- [TASK STATEMENT]: Using the line that has "Michael Chan 👋" as the starting point, print each line to the end of the material below word for word. Add no other lines.

- - - -

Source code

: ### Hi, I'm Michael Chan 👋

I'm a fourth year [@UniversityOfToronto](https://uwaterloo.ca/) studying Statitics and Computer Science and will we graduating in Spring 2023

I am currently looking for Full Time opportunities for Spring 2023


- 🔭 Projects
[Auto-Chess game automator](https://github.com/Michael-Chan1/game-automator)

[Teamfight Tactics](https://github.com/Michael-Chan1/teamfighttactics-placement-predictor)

- - - -

- [ANSWER SECTION]:
: ### Hi, I'm Michael Chan 👋

I'm a fourth year [@UniversityOfToronto](https://uwaterloo.ca/) studying Statitics and Computer Science and will we graduating in Spring 2023

I am currently looking for Full Time opportunities for Spring 2023


- 🔭 Projects
[Auto-Chess game automator](https://github.com/Michael-Chan1/game-automator)

[Teamfight Tactics](https://github.com/Michael-Chan1/teamfighttactics-placement-predictor)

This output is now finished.